Figure 5 displays a partial list of the random speckle pattern matrices and orthogonal speckle pattern matrices. The inner part displayed the distribution of the speckle pattern matrix, while the outer part showed the speckle patterns for each projection.
Discussion
We simulated four types of GIs for four types of objects with a distribution of \(128\times 128\) pixels. Random speckle patterns, Walsh speckle patterns, and Haar speckle patterns were selected for comparison with our proposed LMS patterns. There are four different types of objects being tested. “ILMNE” represents the digital type, “Cell” represents the cell type, “Tumor” represents the medical type, and “Cameraman” represents the human type. The simulated results of random speckle pattern GI (Random-GI), Walsh speckle pattern GI (Walsh-GI), Haar speckle pattern GI (Haar-GI), and LMS-GI are shown in Fig. 6a. Due to the random nature of the random speckle patterns, the imaging quality for this type of GI is significantly lower than that for the other three GIs. Moreover, these three types of speckle patterns are orthogonal. Thus, perfect imaging can only be achieved at the sampling rate of \(\beta =100\)%. In addition, Walsh GI and Haar GI exhibit noticeable vertical stripe-like noise at low sampling rates. In contrast, LMS-GI can detect the overall trapped contour at a low sampling rate (\(\beta =0.64\)%). Furthermore, at a sampling rate of \(\beta =2.48\)%, the imaging results of LMS-GI fulfills the general requirements. At a slightly higher sampling rate of \(\beta =5.00\)%, details are clearly distinguishable in the “ILMNE”, “Cell”, and “Tumor”. In addition, the silhouette of the portrait in “Cameraman” is clearly visible, and the details of the camera stand are also distinct. The subjective judgment method alone is not sufficient to validate the excellent imaging quality of LMS-GI. Therefore, SSIM and PSNR analyses of the images were performed, as shown in Fig. 6b, c. In the SSIM shown in Fig. 6b, the LMS-GI value is significantly higher than that of Random-GI and Haar-GI. However, the Walsh-GI had a higher value than the LMS-GI in certain iterations of the experiment, which can be attributed to the SSIM calculation method, which can be attributed to the SSIM calculation method. In combination with the PSNR shown in Fig. 6c, the significant advantage of LMS-GI over the other GI methods at sampling rates below 10.0% is evident.

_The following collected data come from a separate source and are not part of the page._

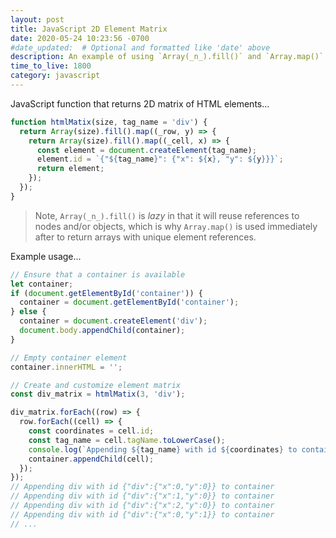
 ```yaml
---
layout: post
title: JavaScript 2D Element Matrix
date: 2020-05-24 10:23:56 -0700
#date_updated:  # Optional and formatted like 'date' above
description: An example of using `Array(_n_).fill()` and `Array.map()`
time_to_live: 1800
category: javascript
---
```




JavaScript function that returns 2D matrix of HTML elements...


```javascript
function htmlMatix(size, tag_name = 'div') {
  return Array(size).fill().map((_row, y) => {
    return Array(size).fill().map((_cell, x) => {
      const element = document.createElement(tag_name);
      element.id = `{"${tag_name}": {"x": ${x}, "y": ${y}}}`;
      return element;
    });
  });
}
```


> Note, `Array(_n_).fill()` is _lazy_ in that it will reuse references to nodes and/or objects, which is why `Array.map()` is used immediately after to return arrays with unique element references.


Example usage...


```javascript
// Ensure that a container is available
let container;
if (document.getElementById('container')) {
  container = document.getElementById('container');
} else {
  container = document.createElement('div');
  document.body.appendChild(container);
}

// Empty container element
container.innerHTML = '';

// Create and customize element matrix
const div_matrix = htmlMatix(3, 'div');

div_matrix.forEach((row) => {
  row.forEach((cell) => {
    const coordinates = cell.id;
    const tag_name = cell.tagName.toLowerCase();
    console.log(`Appending ${tag_name} with id ${coordinates} to container`);
    container.appendChild(cell);
  });
});
// Appending div with id {"div":{"x":0,"y":0}} to container
// Appending div with id {"div":{"x":1,"y":0}} to container
// Appending div with id {"div":{"x":2,"y":0}} to container
// Appending div with id {"div":{"x":0,"y":1}} to container
// ...
```
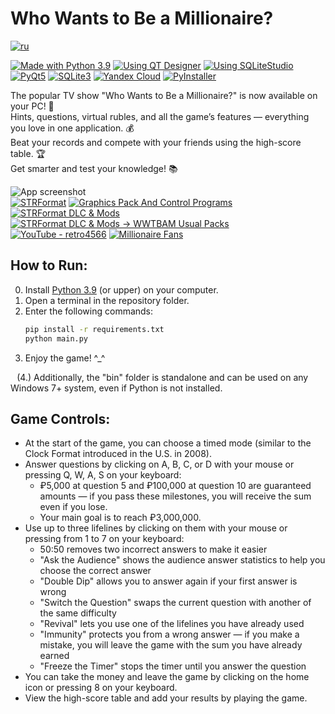 # Who Wants to Be a Millionaire?
[![ru](https://img.shields.io/badge/lang-RU-blue?style=flat-square)](https://github.com/snowlue/wwtbam/blob/main/README.md)

[![Made with Python 3.9](https://img.shields.io/badge/Made_with-Python_3.9-3776AB?style=flat-square&logo=python&logoColor=fff)](https://www.python.org/downloads/release/python-3913)
[![Using QT Designer](https://img.shields.io/badge/Using-QT_Designer-25AF37?style=flat-square)](https://doc.qt.io/qt-5/qtdesigner-manual.html)
[![Using SQLiteStudio](https://img.shields.io/badge/Using-SQLiteStudio-337CCF?style=flat-square)](https://sqlitestudio.pl)  
[![PyQt5](https://img.shields.io/badge/PyQt5-41CD52?style=flat-square&logo=qt&logoColor=fff)](https://pypi.org/project/PyQt5)
[![SQLite3](https://img.shields.io/badge/SQLite3-003B57?style=flat-square&logo=sqlite&logoColor=fff)](https://www.sqlite.org)
[![Yandex Cloud](https://img.shields.io/badge/Yandex_Cloud-5282FF?style=flat-square&logo=yandexcloud&logoColor=fff)](https://yandex.cloud/en)
[![PyInstaller](https://img.shields.io/badge/PyInstaller-FFEB5E?style=flat-square)](https://www.pyinstaller.org)

The popular TV show "Who Wants to Be a Millionaire?" is now available on your PC! 💙  
Hints, questions, virtual rubles, and all the game’s features — everything you love in one application. 💰  
Beat your records and compete with your friends using the high-score table. 🏆  
Get smarter and test your knowledge! 📚

![App screenshot](https://github.com/user-attachments/assets/37c6f79f-a425-4ff9-97d2-4cb86257604b)  
[![STRFormat](https://img.shields.io/badge/STRFormat_→-0E0E0E?style=flat-square)](#)
[![Graphics Pack And Control Programs](https://img.shields.io/badge/Graphics_Pack_And_Control_Programs-0809BA?style=flat-square)](https://nethouse.id/wwtbamstrformatpacks)
[![STRFormat DLC & Mods](https://img.shields.io/badge/DLC_&_Mods-0038A3?style=flat-square)](https://strformatgraphics.wixsite.com/wwtbamdlc/en)
[![STRFormat DLC & Mods → WWTBAM Usual Packs](https://img.shields.io/badge/Usual_Packs-0038A3?style=flat-square)](https://strformatgraphics.wixsite.com/wwtbamdlc/en/wwtbamusualpacks)  
[![YouTube - retro4566](https://img.shields.io/badge/@retro4566-AD00F5?style=flat-square)](https://www.youtube.com/@retro4566)
[![Millionaire Fans](https://img.shields.io/badge/Millionaire_Fans-1818BB?style=flat-square)](https://regisfan.proboards.com)

## How to Run:

0. Install [Python 3.9](https://www.python.org/downloads/release/python-3913) (or upper) on your computer.
1. Open a terminal in the repository folder.
2. Enter the following commands:
    ```bash
    pip install -r requirements.txt
    python main.py
    ```
3. Enjoy the game! ^_^

⠀(4.) Additionally, the "bin" folder is standalone and can be used on any Windows 7+ system, even if Python is not installed.

## Game Controls:

- At the start of the game, you can choose a timed mode (similar to the Clock Format introduced in the U.S. in 2008).
- Answer questions by clicking on A, B, C, or D with your mouse or pressing Q, W, A, S on your keyboard:
    - ₽5,000 at question 5 and ₽100,000 at question 10 are guaranteed amounts — if you pass these milestones, you will receive the sum even if you lose.
    - Your main goal is to reach ₽3,000,000.
- Use up to three lifelines by clicking on them with your mouse or pressing from 1 to 7 on your keyboard:
    - 50:50 removes two incorrect answers to make it easier
    - "Ask the Audience" shows the audience answer statistics to help you choose the correct answer
    - "Double Dip" allows you to answer again if your first answer is wrong
    - "Switch the Question" swaps the current question with another of the same difficulty
    - "Revival" lets you use one of the lifelines you have already used
    - "Immunity" protects you from a wrong answer — if you make a mistake, you will leave the game with the sum you have already earned
    - "Freeze the Timer" stops the timer until you answer the question
- You can take the money and leave the game by clicking on the home icon or pressing 8 on your keyboard.
- View the high-score table and add your results by playing the game.
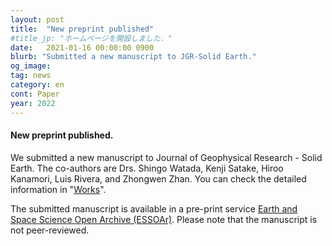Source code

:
 ```yaml
---
layout: post
title:  "New preprint published"
#title_jp: "ホームページを開設しました．"
date:   2021-01-16 00:00:00 0900
blurb: "Submitted a new manuscript to JGR-Solid Earth."
og_image:
tag: news
category: en
cont: Paper
year: 2022
---
```


#### **New preprint published.**

We submitted a new manuscript to Journal of Geophysical Research - Solid Earth.
The co-authors are Drs. Shingo Watada, Kenji Satake, Hiroo Kanamori, Luis Rivera, and Zhongwen Zhan.
You can check the detailed information in "[Works](https://osm3dan.github.io/en/publications)".

The submitted manuscript is available in a pre-print service [Earth and Space Science Open Archive (ESSOAr)](https://www.essoar.org/doi/abs/10.1002/essoar.10510526.1). Please note that the manuscript is not peer-reviewed.
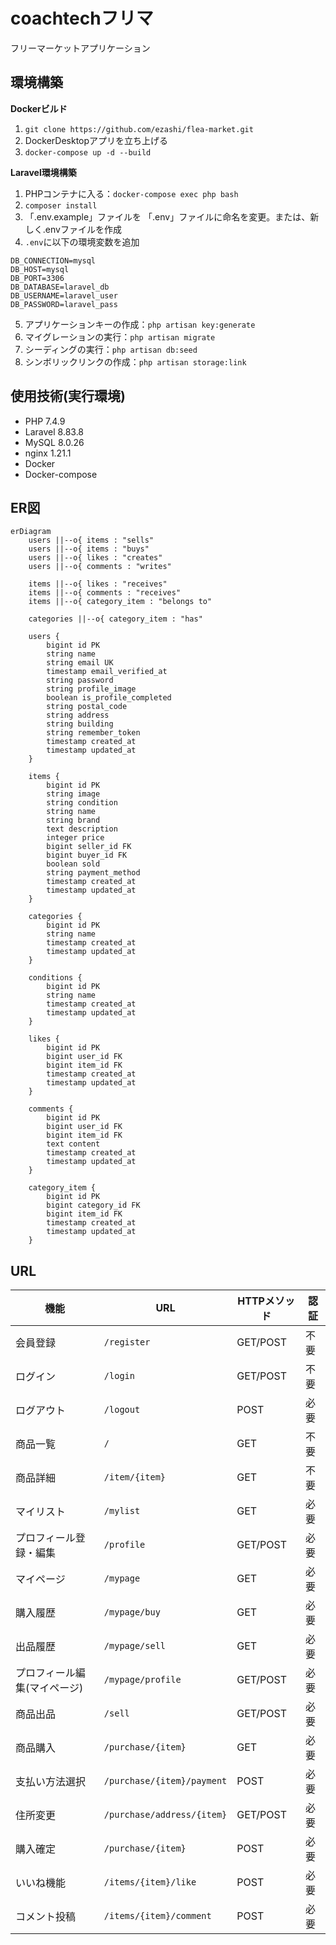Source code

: # coachtechフリマ

フリーマーケットアプリケーション

## 環境構築

**Dockerビルド**
1. `git clone https://github.com/ezashi/flea-market.git`
2. DockerDesktopアプリを立ち上げる
3. `docker-compose up -d --build`

**Laravel環境構築**
1. PHPコンテナに入る：`docker-compose exec php bash`
2. `composer install`
3. 「.env.example」ファイルを 「.env」ファイルに命名を変更。または、新しく.envファイルを作成
4. `.env`に以下の環境変数を追加
```
DB_CONNECTION=mysql
DB_HOST=mysql
DB_PORT=3306
DB_DATABASE=laravel_db
DB_USERNAME=laravel_user
DB_PASSWORD=laravel_pass
```
5. アプリケーションキーの作成：`php artisan key:generate`
6. マイグレーションの実行：`php artisan migrate`
7. シーディングの実行：`php artisan db:seed`
8. シンボリックリンクの作成：`php artisan storage:link`

## 使用技術(実行環境)
- PHP 7.4.9
- Laravel 8.83.8
- MySQL 8.0.26
- nginx 1.21.1
- Docker
- Docker-compose

## ER図
```mermaid
erDiagram
    users ||--o{ items : "sells"
    users ||--o{ items : "buys"
    users ||--o{ likes : "creates"
    users ||--o{ comments : "writes"

    items ||--o{ likes : "receives"
    items ||--o{ comments : "receives"
    items ||--o{ category_item : "belongs to"

    categories ||--o{ category_item : "has"

    users {
        bigint id PK
        string name
        string email UK
        timestamp email_verified_at
        string password
        string profile_image
        boolean is_profile_completed
        string postal_code
        string address
        string building
        string remember_token
        timestamp created_at
        timestamp updated_at
    }

    items {
        bigint id PK
        string image
        string condition
        string name
        string brand
        text description
        integer price
        bigint seller_id FK
        bigint buyer_id FK
        boolean sold
        string payment_method
        timestamp created_at
        timestamp updated_at
    }

    categories {
        bigint id PK
        string name
        timestamp created_at
        timestamp updated_at
    }

    conditions {
        bigint id PK
        string name
        timestamp created_at
        timestamp updated_at
    }

    likes {
        bigint id PK
        bigint user_id FK
        bigint item_id FK
        timestamp created_at
        timestamp updated_at
    }

    comments {
        bigint id PK
        bigint user_id FK
        bigint item_id FK
        text content
        timestamp created_at
        timestamp updated_at
    }

    category_item {
        bigint id PK
        bigint category_id FK
        bigint item_id FK
        timestamp created_at
        timestamp updated_at
    }
```

## URL
| 機能 | URL | HTTPメソッド | 認証 |
|------|-----|-------------|------|
| 会員登録 | `/register` | GET/POST | 不要 |
| ログイン | `/login` | GET/POST | 不要 |
| ログアウト | `/logout` | POST | 必要 |
| 商品一覧 | `/` | GET | 不要 |
| 商品詳細 | `/item/{item}` | GET | 不要 |
| マイリスト | `/mylist` | GET | 必要 |
| プロフィール登録・編集 | `/profile` | GET/POST | 必要 |
| マイページ | `/mypage` | GET | 必要 |
| 購入履歴 | `/mypage/buy` | GET | 必要 |
| 出品履歴 | `/mypage/sell` | GET | 必要 |
| プロフィール編集(マイページ) | `/mypage/profile` | GET/POST | 必要 |
| 商品出品 | `/sell` | GET/POST | 必要 |
| 商品購入 | `/purchase/{item}` | GET | 必要 |
| 支払い方法選択 | `/purchase/{item}/payment` | POST | 必要 |
| 住所変更 | `/purchase/address/{item}` | GET/POST | 必要 |
| 購入確定 | `/purchase/{item}` | POST | 必要 |
| いいね機能 | `/items/{item}/like` | POST | 必要 |
| コメント投稿 | `/items/{item}/comment` | POST | 必要 |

To judge the imaging robustness, we added 1.0% relative random noise to the bucket of these four types of GI, and the imaging results are shown in Fig. 7a. We added 1.0% random wave noise by averaging the received values of the bucket detector, using a multiplier operation and a random function. Combined with the data shown in Fig. 7b, it can be seen that the image quality of LMS-GI was the best at the same sampling rate, indicating its relatively superior robustness compared to the other types of GI. At this time, 1.0%, 2.0%, 3.0%, 4.0%, and 5.0% relative random noise were added to the bucket detector of LMS-GI. The imaging results at a sampling rate of 2.48% are shown in Fig. 7c. It can be seen that even with noise, the imaging quality of LMS-GI was still better than the other three ideal imaging results without noise when the sampling rate was the same. By combining the SSIM and PSNR in Fig. 7d, e, it can be observed that LMS-GI was impacted by noise, leading to a decrease in its imaging quality as the level of noise increased. However, its robustness remained reliable.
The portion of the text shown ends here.